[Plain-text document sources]
┄┄┄┄┄┄┄┄┄┄

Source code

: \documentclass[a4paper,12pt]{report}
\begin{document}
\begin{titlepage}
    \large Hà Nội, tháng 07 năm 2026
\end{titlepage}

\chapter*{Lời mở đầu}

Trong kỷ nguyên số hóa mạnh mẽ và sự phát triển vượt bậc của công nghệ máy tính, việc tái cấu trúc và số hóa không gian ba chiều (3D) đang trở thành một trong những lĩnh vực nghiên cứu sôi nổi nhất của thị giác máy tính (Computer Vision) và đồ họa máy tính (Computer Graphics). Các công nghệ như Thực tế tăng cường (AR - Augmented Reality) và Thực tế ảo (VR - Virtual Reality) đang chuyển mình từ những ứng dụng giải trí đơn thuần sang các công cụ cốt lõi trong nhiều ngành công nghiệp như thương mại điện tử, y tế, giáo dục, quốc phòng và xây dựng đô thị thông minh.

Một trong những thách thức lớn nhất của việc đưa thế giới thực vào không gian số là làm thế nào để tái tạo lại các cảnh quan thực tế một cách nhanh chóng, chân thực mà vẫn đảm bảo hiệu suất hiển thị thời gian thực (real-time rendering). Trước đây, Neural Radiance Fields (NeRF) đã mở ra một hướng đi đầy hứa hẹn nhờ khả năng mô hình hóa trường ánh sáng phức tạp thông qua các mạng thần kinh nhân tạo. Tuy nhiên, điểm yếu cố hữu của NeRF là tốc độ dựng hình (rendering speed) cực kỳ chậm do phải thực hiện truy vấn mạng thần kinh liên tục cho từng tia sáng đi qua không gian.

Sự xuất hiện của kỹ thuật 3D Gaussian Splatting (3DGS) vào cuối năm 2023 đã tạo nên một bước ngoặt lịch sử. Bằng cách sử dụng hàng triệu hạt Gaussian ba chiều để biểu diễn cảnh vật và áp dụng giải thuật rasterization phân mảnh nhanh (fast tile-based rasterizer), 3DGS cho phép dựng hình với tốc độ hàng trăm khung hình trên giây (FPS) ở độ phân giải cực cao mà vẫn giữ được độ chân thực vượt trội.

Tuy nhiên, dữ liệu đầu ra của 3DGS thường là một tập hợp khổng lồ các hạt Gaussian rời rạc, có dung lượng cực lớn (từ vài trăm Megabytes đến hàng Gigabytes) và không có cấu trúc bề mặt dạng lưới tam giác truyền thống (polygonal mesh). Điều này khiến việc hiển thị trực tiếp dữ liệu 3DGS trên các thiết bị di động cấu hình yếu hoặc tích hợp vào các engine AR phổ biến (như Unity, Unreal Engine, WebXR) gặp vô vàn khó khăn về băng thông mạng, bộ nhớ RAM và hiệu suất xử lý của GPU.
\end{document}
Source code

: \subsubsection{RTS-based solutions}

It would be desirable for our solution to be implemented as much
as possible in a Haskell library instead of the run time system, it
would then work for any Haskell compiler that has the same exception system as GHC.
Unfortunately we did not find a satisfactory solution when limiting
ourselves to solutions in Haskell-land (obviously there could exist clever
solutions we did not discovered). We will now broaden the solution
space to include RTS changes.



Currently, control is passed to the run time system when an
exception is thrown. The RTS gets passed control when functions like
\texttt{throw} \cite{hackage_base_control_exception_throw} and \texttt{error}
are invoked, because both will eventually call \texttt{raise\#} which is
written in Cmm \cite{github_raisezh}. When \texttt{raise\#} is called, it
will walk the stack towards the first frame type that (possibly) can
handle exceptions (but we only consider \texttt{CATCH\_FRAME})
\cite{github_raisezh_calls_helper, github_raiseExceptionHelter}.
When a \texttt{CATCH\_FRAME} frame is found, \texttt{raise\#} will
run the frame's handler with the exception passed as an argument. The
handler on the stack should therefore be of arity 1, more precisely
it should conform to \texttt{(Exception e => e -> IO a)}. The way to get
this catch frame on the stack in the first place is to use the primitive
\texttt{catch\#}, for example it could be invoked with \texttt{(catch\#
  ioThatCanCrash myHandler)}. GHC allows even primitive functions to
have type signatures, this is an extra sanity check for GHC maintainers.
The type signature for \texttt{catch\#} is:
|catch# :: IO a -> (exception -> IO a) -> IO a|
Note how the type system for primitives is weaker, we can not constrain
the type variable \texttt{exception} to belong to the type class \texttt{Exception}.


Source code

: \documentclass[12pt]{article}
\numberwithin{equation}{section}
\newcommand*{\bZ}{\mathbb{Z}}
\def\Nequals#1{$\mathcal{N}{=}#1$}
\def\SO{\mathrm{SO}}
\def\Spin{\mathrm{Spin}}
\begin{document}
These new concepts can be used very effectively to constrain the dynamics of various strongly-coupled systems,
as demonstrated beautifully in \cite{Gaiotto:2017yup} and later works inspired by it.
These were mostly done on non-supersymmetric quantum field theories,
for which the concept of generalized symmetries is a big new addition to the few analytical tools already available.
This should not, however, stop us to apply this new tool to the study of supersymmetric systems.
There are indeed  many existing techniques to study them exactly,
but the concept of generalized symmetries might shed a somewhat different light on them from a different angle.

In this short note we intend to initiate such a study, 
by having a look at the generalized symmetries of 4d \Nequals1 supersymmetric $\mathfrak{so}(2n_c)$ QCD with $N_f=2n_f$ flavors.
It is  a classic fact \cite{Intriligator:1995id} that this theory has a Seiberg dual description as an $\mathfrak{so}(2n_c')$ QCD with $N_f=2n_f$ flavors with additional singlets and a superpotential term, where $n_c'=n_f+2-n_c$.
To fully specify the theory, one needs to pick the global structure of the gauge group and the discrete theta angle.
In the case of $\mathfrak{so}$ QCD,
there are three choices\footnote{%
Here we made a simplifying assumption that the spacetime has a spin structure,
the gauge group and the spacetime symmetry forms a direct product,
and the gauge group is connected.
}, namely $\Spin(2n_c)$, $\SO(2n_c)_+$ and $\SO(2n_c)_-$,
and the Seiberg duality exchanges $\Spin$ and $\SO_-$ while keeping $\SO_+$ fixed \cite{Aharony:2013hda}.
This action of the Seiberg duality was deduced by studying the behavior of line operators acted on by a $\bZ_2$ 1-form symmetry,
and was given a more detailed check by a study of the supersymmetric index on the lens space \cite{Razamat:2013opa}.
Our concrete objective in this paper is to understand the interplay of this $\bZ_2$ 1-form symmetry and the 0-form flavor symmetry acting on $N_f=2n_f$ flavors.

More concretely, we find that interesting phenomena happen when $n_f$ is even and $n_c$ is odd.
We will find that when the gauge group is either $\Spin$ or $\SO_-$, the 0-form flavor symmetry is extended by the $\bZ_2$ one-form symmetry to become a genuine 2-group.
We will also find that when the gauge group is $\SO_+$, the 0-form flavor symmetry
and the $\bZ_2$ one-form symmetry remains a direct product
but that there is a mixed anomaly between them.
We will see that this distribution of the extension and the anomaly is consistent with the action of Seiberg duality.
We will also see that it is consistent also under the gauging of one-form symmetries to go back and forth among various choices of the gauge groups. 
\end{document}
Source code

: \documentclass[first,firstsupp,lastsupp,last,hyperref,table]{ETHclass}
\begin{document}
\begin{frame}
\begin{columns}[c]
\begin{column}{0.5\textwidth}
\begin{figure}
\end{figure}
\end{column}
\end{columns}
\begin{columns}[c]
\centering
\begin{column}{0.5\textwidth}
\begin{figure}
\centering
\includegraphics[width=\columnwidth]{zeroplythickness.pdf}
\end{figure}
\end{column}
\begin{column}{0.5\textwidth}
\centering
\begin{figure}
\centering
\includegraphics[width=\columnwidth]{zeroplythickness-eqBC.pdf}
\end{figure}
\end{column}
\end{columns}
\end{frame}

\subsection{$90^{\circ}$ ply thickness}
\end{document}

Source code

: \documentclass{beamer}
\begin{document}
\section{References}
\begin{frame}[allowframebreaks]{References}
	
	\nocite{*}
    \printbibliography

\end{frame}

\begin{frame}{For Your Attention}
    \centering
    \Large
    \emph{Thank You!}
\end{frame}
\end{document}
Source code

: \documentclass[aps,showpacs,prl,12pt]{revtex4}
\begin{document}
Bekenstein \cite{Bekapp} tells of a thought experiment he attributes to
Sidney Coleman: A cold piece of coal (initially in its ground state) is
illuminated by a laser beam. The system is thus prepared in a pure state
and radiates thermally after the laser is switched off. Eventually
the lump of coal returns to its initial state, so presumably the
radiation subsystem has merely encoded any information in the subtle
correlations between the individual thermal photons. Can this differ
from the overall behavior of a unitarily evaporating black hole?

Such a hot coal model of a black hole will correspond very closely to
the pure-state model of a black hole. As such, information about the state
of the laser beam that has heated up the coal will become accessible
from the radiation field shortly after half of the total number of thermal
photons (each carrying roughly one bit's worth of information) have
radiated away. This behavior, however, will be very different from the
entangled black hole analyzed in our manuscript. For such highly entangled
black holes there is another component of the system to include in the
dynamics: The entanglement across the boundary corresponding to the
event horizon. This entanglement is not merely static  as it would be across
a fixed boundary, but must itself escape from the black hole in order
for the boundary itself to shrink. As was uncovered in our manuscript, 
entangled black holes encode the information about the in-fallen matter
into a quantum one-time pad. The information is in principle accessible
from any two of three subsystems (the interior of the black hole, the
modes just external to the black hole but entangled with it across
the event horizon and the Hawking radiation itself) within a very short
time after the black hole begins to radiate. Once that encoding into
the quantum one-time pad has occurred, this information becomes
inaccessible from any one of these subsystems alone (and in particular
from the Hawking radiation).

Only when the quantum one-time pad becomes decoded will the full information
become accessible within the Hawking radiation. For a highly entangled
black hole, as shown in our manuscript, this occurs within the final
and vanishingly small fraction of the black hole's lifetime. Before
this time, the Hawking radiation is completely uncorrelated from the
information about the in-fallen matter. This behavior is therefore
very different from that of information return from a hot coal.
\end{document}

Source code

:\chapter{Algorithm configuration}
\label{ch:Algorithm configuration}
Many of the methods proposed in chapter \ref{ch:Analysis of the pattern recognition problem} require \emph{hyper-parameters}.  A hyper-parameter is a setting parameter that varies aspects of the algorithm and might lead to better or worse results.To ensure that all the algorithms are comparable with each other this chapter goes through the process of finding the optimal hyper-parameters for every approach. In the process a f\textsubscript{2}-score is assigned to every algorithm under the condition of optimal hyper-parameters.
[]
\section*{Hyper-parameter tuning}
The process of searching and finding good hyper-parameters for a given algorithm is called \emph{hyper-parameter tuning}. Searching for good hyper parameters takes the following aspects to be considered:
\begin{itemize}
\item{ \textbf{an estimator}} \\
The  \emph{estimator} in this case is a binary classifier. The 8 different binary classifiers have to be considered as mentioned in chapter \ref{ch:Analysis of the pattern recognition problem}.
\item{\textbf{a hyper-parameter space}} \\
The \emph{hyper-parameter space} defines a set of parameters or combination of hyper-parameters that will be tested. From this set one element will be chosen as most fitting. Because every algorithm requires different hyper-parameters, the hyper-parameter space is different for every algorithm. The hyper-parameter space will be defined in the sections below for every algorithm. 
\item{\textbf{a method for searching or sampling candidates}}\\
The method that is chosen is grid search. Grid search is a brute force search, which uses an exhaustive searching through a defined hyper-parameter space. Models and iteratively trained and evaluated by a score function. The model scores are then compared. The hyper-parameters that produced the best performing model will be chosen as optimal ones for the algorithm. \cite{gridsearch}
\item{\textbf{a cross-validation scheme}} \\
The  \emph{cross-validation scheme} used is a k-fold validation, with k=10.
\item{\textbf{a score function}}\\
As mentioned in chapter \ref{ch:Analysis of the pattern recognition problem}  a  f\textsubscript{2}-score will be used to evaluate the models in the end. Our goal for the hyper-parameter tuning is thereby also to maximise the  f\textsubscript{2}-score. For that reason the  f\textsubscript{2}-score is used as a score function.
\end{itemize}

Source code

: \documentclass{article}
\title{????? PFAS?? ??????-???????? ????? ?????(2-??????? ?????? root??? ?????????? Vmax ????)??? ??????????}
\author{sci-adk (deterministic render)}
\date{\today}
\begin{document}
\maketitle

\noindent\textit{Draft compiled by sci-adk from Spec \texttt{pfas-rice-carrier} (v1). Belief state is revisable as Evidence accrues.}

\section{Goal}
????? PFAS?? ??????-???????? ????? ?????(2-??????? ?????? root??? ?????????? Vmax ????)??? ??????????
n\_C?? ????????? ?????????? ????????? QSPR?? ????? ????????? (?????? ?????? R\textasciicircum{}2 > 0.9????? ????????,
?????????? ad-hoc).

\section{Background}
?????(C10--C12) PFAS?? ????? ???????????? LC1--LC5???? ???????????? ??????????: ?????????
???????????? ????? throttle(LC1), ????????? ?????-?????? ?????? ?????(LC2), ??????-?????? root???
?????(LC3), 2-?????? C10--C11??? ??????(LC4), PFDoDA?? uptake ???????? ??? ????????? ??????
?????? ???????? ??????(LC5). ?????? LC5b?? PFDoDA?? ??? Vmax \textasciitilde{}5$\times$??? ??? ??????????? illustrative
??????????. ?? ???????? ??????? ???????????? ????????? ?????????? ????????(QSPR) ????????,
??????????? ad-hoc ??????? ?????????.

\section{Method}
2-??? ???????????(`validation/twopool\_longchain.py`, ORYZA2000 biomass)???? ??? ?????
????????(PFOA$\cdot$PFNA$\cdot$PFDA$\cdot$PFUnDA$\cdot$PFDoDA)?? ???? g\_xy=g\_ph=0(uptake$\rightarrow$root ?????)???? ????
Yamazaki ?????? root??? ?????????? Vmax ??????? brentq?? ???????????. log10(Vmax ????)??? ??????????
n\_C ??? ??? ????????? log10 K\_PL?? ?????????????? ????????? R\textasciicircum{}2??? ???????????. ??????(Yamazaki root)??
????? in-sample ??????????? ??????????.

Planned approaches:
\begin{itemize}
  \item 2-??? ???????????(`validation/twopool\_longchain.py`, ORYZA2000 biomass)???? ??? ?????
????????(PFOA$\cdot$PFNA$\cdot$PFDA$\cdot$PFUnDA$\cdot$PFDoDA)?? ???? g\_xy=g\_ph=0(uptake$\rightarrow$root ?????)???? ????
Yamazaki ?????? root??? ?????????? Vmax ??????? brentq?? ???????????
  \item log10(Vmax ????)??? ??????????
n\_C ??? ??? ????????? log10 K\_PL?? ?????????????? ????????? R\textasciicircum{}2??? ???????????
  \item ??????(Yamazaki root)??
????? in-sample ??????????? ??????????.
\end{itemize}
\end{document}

┄┄┄┄┄┄┄┄┄┄

> _ACTION ITEM_: Give the number of lines in the entries above that contain the word "matter", with no accompanying text.

> _TASK ANSWER_: 2